Thursday, June 21, 2012

A Family's Work

As you may know, construction workers are busy creating "Shop Life", a new exhibit at the Tenement Museum which will trace the commercial history of 97 Orchard Street. Educator Abigail Ladd found surprising commonalities with the Lustgarten family, who operated a family-owned kosher butcher store in our building in the early 20th century.

As an Educator at the Tenement Museum, I draw from my personal experiences to tell the stories of the former residents of 97 Orchard. Though they lived in different times, under different circumstances, some things are universal: we all struggle to do the best we can with what we have and try to enjoy it along the way.

I can't help but relate to our upcoming exhibit “Shop Life”, which tells the stories of families who lived and ran businesses at 97 Orchard Street.

Raised on a hilltop in Vermont, my four siblings and I gave up city life when my parents  decided to start a green energy construction company (way before green was cool). Since birth we were unpaid labor (It’s not called a family business for nothin’).

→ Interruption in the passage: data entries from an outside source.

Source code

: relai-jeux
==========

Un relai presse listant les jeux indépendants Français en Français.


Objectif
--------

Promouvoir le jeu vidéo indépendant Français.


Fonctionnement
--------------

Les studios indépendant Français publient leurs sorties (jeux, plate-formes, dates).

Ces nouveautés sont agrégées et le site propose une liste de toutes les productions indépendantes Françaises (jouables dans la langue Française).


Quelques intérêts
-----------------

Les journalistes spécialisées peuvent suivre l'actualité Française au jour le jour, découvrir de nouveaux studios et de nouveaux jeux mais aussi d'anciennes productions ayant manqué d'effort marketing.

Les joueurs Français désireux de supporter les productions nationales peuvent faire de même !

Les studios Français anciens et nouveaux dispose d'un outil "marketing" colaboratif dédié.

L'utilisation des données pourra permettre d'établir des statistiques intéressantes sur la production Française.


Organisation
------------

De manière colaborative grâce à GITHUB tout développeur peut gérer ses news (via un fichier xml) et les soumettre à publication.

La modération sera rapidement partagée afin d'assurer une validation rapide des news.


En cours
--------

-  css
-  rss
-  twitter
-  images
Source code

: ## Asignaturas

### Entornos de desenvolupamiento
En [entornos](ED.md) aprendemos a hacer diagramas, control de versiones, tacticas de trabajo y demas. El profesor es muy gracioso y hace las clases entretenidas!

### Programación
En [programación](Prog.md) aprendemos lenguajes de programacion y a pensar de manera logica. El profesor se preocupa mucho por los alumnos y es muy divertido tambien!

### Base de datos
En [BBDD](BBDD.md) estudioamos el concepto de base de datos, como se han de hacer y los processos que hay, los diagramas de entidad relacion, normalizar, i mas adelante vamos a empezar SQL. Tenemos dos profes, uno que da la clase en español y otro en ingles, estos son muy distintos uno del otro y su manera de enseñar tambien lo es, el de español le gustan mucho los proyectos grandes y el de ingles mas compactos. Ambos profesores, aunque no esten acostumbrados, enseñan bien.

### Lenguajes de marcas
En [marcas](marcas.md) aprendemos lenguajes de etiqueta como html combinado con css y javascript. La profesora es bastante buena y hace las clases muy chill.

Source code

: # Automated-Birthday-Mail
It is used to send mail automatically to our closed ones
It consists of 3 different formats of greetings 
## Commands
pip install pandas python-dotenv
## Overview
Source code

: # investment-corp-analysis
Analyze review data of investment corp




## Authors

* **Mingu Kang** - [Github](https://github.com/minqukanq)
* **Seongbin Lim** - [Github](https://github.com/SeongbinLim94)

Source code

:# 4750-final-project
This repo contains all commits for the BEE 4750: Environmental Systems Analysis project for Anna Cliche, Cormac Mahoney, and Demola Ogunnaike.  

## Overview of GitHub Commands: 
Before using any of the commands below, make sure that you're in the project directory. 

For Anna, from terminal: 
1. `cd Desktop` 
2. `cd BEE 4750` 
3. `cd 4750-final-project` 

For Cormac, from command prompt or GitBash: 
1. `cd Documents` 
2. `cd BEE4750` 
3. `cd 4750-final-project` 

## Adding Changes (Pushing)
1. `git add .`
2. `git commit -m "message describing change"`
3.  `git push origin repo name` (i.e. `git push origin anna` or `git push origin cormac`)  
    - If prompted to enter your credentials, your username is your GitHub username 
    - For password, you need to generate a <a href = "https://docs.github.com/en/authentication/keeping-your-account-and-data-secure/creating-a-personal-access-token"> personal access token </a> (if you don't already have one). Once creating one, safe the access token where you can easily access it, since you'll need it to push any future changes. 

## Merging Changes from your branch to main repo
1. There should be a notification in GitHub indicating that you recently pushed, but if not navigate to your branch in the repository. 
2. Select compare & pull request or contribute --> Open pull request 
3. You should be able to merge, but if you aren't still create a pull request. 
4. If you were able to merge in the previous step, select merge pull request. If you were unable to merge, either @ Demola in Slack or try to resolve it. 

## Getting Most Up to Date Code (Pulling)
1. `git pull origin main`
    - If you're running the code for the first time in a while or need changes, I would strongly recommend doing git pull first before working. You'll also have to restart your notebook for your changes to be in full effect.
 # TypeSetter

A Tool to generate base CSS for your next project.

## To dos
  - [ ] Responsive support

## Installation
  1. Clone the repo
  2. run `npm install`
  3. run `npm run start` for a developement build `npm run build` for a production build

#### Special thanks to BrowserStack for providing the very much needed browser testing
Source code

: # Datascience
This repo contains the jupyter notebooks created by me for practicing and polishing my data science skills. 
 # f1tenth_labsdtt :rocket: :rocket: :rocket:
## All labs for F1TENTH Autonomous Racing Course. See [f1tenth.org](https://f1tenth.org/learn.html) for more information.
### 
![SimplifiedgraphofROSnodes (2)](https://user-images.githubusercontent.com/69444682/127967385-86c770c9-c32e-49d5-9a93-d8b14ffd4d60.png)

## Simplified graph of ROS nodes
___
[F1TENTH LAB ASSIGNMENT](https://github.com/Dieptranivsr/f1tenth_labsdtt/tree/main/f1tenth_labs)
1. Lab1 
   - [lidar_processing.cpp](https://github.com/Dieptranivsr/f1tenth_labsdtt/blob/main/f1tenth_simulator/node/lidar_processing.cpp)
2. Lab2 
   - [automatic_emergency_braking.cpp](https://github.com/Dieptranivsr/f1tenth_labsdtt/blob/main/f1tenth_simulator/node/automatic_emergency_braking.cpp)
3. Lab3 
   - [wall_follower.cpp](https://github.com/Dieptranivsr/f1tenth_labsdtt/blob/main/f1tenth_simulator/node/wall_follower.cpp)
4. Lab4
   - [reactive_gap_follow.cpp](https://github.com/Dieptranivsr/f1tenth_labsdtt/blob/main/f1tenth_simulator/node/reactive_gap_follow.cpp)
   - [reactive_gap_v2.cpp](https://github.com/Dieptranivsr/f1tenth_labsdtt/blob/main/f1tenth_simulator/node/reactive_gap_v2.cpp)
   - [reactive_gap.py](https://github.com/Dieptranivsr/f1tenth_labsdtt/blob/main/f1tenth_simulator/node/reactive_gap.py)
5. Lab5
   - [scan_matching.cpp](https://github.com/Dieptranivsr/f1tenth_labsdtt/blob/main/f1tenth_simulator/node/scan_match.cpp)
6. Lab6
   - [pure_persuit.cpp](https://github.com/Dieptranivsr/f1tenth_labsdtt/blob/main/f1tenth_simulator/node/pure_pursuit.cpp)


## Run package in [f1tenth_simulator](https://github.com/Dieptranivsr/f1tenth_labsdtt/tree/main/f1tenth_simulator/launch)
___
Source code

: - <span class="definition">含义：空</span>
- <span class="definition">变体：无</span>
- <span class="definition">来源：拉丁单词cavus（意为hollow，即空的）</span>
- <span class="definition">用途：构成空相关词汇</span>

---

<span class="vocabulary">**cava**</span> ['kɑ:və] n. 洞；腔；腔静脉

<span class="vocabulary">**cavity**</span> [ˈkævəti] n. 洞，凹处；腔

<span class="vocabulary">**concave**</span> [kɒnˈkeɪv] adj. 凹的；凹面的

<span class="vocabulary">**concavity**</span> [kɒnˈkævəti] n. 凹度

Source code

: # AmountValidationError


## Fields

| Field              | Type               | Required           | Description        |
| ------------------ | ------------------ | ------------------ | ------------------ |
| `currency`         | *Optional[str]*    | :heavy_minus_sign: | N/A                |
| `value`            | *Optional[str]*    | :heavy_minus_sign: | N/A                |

The author (in red) and her family at home in 1995

My first job at the ripe old age of five was messenger, relaying information from my mother in the house to my father in the ‘Shop’, with or without clothes on. At six, I knew my father’s pager number by heart and could forward him numbers. As technology progressed, we were one of the first families with a computer at home. My father graduated from pager to car phone and eventually a cell phone, which became the bane of my existence. Even now there is not a lot of cell service in Vermont, but back then there was only one location on our fourteen acres to receive a call...the head of my bed. My father was up at five and on the phone by five-thirty most days orchestrating things from the corner of mine and my sister’s bedroom. I learned to sleep through anything.

Most memorable was the Christmas Eve when my father and mother packed the entire family in two cars (we couldn’t fit in one) and drove us to a construction site. One of my father’s customers called the day before informing him that he and his family were going to drive to their second home for Christmas Day and asked everything be finished ahead of schedule. Thankfully, everything was finished, but not cleaned. Instead of calling in ‘the guys’ who had the day off, it being Christmas Eve and all, my parents used the labor readily accessible to them - us. I remember complaining to my mother - what else would you expect from a thirteen year old.

“This is child labor!” I exclaimed.
“Yup. Why do you think we had so many of you?” She said flatly.
It was a joke that was recycled by both my parents over the years and when we asked for pay for our efforts they would ask us a series of questions:
“Do you live in our house?”
“Yes.”
“Do you eat our food?”
“Yes.”
“Are you a member of this family?”
“Yes.”
“Well, there you go.”


As a kid, this was incredibly annoying. As an adult, it was an invaluable training in how to be a member of a community, not just a family community, but a larger community as well.
I think of this when I think of the Lustgarden family’s butcher shop once located at 97 Orchard Street. Though it was 1902, I’m sure similar conversations happened in the small apartment located behind their shop.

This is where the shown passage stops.